I am a compulsive crier.
Oh it was bad before, but now that I’m pregnant, it’s incessant.
In fact it was so prevalent that our original pregnancy announcement was an abbreviated list of all the tearful situations I had been in for the previous four months. This list included life insurance commercials, movie trailers with puppies, and a time when I had an actual meltdown because I had prepared shrimp, looked down, and “that’s what our baby looks like.” Tears fell into my fettuccine alfredo and I haven’t had it since.
But back to work. I cannot remember a time in my adult life where I didn’t have a breakdown. I’ve been the boss losing it in front of my staff, and I’ve shed a tear in everyone’s office that I’ve had to report to in the last five years. These aren’t just sad tears, people! During teacher appreciation week I just stopped wearing eye makeup. It wasn’t worth it. Kids singing? Don’t worry I brought my own tissue. I genuinely cannot help it. My happiness, anger, frustration, joy and anxiety all translates into crying.
So with me being a cry-positive person, I of course, encourage my little family to do the same.
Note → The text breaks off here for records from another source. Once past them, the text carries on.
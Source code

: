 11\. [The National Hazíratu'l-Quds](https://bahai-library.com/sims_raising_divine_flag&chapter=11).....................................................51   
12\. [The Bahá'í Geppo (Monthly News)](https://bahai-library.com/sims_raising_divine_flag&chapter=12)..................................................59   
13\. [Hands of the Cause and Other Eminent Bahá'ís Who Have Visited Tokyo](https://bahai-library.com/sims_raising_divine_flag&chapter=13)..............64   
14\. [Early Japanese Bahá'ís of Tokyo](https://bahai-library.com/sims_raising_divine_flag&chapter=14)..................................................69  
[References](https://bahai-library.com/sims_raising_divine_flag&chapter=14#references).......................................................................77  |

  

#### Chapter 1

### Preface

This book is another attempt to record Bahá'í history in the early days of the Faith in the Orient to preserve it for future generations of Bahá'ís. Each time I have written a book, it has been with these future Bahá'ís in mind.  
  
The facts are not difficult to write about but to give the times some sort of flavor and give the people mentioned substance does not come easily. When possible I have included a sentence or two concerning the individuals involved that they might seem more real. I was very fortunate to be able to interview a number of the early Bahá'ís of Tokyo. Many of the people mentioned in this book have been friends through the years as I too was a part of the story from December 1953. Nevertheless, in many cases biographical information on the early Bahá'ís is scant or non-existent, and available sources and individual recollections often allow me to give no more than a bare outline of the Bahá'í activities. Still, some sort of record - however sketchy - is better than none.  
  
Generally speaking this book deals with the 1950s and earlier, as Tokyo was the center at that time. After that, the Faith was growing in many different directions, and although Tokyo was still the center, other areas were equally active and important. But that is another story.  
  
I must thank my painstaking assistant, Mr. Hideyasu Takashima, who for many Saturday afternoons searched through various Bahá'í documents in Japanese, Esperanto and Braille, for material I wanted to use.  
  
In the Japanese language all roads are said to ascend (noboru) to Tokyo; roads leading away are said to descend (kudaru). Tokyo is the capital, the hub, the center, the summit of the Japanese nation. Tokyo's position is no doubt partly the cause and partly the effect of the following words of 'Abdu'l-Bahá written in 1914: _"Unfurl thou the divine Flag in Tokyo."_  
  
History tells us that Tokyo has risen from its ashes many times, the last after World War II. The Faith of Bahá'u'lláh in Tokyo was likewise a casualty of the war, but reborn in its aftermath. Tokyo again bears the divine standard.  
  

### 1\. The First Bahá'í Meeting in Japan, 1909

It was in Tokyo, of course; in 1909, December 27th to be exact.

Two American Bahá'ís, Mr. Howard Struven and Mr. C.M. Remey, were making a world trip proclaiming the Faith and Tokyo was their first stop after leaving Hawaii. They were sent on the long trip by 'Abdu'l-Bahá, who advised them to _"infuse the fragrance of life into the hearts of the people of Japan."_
It’s not very well received. The word “baby-fying” comes up and leads to this conversation. (Also in south Louisiana “baby-fying” is a word, autocorrect!) The last thing I would want for either of my sons is for them to not be able express their sadness or disappointment. Anger tends to be the substitute and for my young, black boys in the South, that’s just not an option. So cry it out I say! Remember being a kid and being told to dry it up? All you could do was that heaving breathing thing, wiping your tears while your body was still physically crying on the inside? It doesn’t help or make you stop does it?
If you see some woman weeping at a stoplight, it’s probably just me listening to “Young and Beautiful” (I really need to get my windows tinted). If you’re a crybaby too, you’re not alone! When the time comes and you need a shoulder I’m here. But make sure yours is ready also, I just can’t handle people crying in front of me. It makes me cry.